Exercise description: What is the number of lines in the listing that contain "status"? Give that number only.

=== Section Start ===

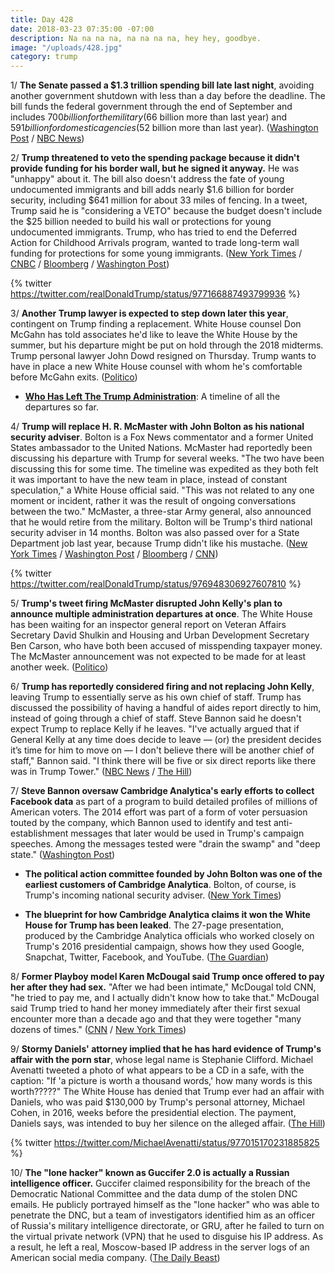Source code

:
 ```yaml
---
title: Day 428
date: 2018-03-23 07:35:00 -07:00
description: Na na na na, na na na na, hey hey, goodbye.
image: "/uploads/428.jpg"
category: trump
---
```


1/ **The Senate passed a $1.3 trillion spending bill late last night**, avoiding another government shutdown with less than a day before the deadline. The bill funds the federal government through the end of September and includes $700 billion for the military ($66 billion more than last year) and $591 billion for domestic agencies ($52 billion more than last year). ([Washington Post](https://www.washingtonpost.com/powerpost/house-prepares-for-rapid-vote-today-on-jam-packed-13-trillion-spending-deal/2018/03/22/2074fe7e-2dd6-11e8-8688-e053ba58f1e4_story.html) / [NBC News](https://www.nbcnews.com/politics/congress/government-spending-deal-clears-house-ahead-friday-deadline-n859101))

2/ **Trump threatened to veto the spending package because it didn't provide funding for his border wall, but he signed it anyway.** He was "unhappy" about it. The bill also doesn't address the fate of young undocumented immigrants and bill adds nearly $1.6 billion for border security, including $641 million for about 33 miles of fencing. In a tweet, Trump said he is "considering a VETO" because the budget doesn't include the $25 billion needed to build his wall or protections for young undocumented immigrants. Trump, who has tried to end the Deferred Action for Childhood Arrivals program, wanted to trade long-term wall funding for protections for some young immigrants. ([New York Times](https://www.nytimes.com/2018/03/23/us/politics/trump-veto-spending-bill.html) / [CNBC](https://www.cnbc.com/2018/03/23/trump-threatens-to-veto-omnibus-spending-bill-over-daca-and-the-border-wall.html) / [Bloomberg](https://www.bloomberg.com/news/articles/2018-03-23/trump-makes-snap-move-to-oust-mcmaster-as-russia-decision-looms) / [Washington Post](https://www.washingtonpost.com/news/post-politics/wp/2018/03/23/trump-threatens-to-veto-omnibus-bill-because-it-does-not-address-daca-recipients/))

{% twitter https://twitter.com/realDonaldTrump/status/977166887493799936 %}

3/ **Another Trump lawyer is expected to step down later this year**, contingent on Trump finding a replacement. White House counsel Don McGahn has told associates he'd like to leave the White House by the summer, but his departure might be put on hold through the 2018 midterms. Trump personal lawyer John Dowd resigned on Thursday. Trump wants to have in place a new White House counsel with whom he's comfortable before McGahn exits. ([Politico](https://www.politico.com/story/2018/03/23/don-mcgahn-to-resign-timing-482179))

* **[Who Has Left The Trump Administration](https://talk.whatthefuckjusthappenedtoday.com/t/who-the-fuck-has-left-the-trump-administration/908)**: A timeline of all the departures so far.

4/ **Trump will replace H. R. McMaster with John Bolton as his national security adviser**. Bolton is a Fox News commentator and a former United States ambassador to the United Nations. McMaster had reportedly been discussing his departure with Trump for several weeks. "The two have been discussing this for some time. The timeline was expedited as they both felt it was important to have the new team in place, instead of constant speculation," a White House official said. "This was not related to any one moment or incident, rather it was the result of ongoing conversations between the two." McMaster, a three-star Army general, also announced that he would retire from the military. Bolton will be Trump's third national security adviser in 14 months. Bolton was also passed over for a State Department job last year, because Trump didn't like his mustache. ([New York Times](https://www.nytimes.com/2018/03/22/us/politics/hr-mcmaster-trump-bolton.html) / [Washington Post](https://www.washingtonpost.com/world/national-security/trump-names-former-ambassador-john-bolton-as-his-new-national-security-adviser/2018/03/22/aa1d19e6-2e20-11e8-8ad6-fbc50284fce8_story.html) / [Bloomberg](https://www.bloomberg.com/news/articles/2018-03-22/trump-replaces-mcmaster-with-bolton-as-national-security-adviser) / [CNN](https://www.cnn.com/2018/03/22/politics/trump-replace-national-security-adviser-mcmaster-bolton/index.html))

{% twitter https://twitter.com/realDonaldTrump/status/976948306927607810 %}

5/ **Trump's tweet firing McMaster disrupted John Kelly's plan to announce multiple administration departures at once**. The White House has been waiting for an inspector general report on Veteran Affairs Secretary David Shulkin and Housing and Urban Development Secretary Ben Carson, who have both been accused of misspending taxpayer money. The McMaster announcement was not expected to be made for at least another week. ([Politico](https://www.politico.com/story/2018/03/22/mcmaster-firing-trump-officials-cabinet-482165))

6/ **Trump has reportedly considered firing and not replacing John Kelly**, leaving Trump to essentially serve as his own chief of staff. Trump has discussed the possibility of having a handful of aides report directly to him, instead of going through a chief of staff. Steve Bannon said he doesn't expect Trump to replace Kelly if he leaves. "I've actually argued that if General Kelly at any time does decide to leave — (or) the president decides it’s time for him to move on — I don't believe there will be another chief of staff," Bannon said. "I think there will be five or six direct reports like there was in Trump Tower." ([NBC News](https://www.nbcnews.com/politics/donald-trump/amid-white-house-turmoil-trump-mused-about-life-without-chief-n859301) / [The Hill](http://thehill.com/blogs/blog-briefing-room/379832-bannon-if-kelly-leaves-white-house-trump-wont-replace-him))

7/ **Steve Bannon oversaw Cambridge Analytica's early efforts to collect Facebook data** as part of a program to build detailed profiles of millions of American voters. The 2014 effort was part of a form of voter persuasion touted by the company, which Bannon used to identify and test anti-establishment messages that later would be used in Trump's campaign speeches. Among the messages tested were "drain the swamp" and "deep state." ([Washington Post](https://www.washingtonpost.com/politics/bannon-oversaw-cambridge-analyticas-collection-of-facebook-data-according-to-former-employee/2018/03/20/8fb369a6-2c55-11e8-b0b0-f706877db618_story.html))

* **The political action committee founded by John Bolton was one of the earliest customers of Cambridge Analytica**. Bolton, of course, is Trump's incoming national security adviser. ([New York Times](https://www.nytimes.com/2018/03/23/us/politics/bolton-cambridge-analyticas-facebook-data.html))

* **The blueprint for how Cambridge Analytica claims it won the White House for Trump has been leaked**. The 27-page presentation, produced by the Cambridge Analytica officials who worked closely on Trump's 2016 presidential campaign, shows how they used Google, Snapchat, Twitter, Facebook, and YouTube. ([The Guardian](https://www.theguardian.com/uk-news/2018/mar/23/leaked-cambridge-analyticas-blueprint-for-trump-victory))

8/ **Former Playboy model Karen McDougal said Trump once offered to pay her after they had sex.** "After we had been intimate," McDougal told CNN, "he tried to pay me, and I actually didn't know how to take that." McDougal said Trump tried to hand her money immediately after their first sexual encounter more than a decade ago and that they were together "many dozens of times." ([CNN](https://www.cnn.com/2018/03/22/politics/karen-mcdougal-donald-trump/index.html) / [New York Times](https://www.nytimes.com/2018/03/22/us/politics/karen-mcdougal-interview.html))

9/ **Stormy Daniels' attorney implied that he has hard evidence of Trump's affair with the porn star**, whose legal name is Stephanie Clifford. Michael Avenatti tweeted a photo of what appears to be a CD in a safe, with the caption: "If 'a picture is worth a thousand words,' how many words is this worth?????" The White House has denied that Trump ever had an affair with Daniels, who was paid $130,000 by Trump's personal attorney, Michael Cohen, in 2016, weeks before the presidential election. The payment, Daniels says, was intended to buy her silence on the alleged affair. ([The Hill](http://thehill.com/blogs/blog-briefing-room/news/379889-stormy-daniels-lawyer-posts-photo-of-mystery-disc-in-a-safe))

{% twitter https://twitter.com/MichaelAvenatti/status/977015170231885825 %}

10/ **The "lone hacker" known as Guccifer 2.0 is actually a Russian intelligence officer.** Guccifer claimed responsibility for the breach of the Democratic National Committee and the data dump of the stolen DNC emails. He publicly portrayed himself as the "lone hacker" who was able to penetrate the DNC, but a team of investigators identified him as an officer of Russia's military intelligence directorate, or GRU, after he failed to turn on the virtual private network (VPN) that he used to disguise his IP address. As a result, he left a real, Moscow-based IP address in the server logs of an American social media company. ([The Daily Beast](https://www.thedailybeast.com/exclusive-lone-dnc-hacker-guccifer-20-slipped-up-and-revealed-he-was-a-russian-intelligence-officer))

=== Section End ===

Solution: 3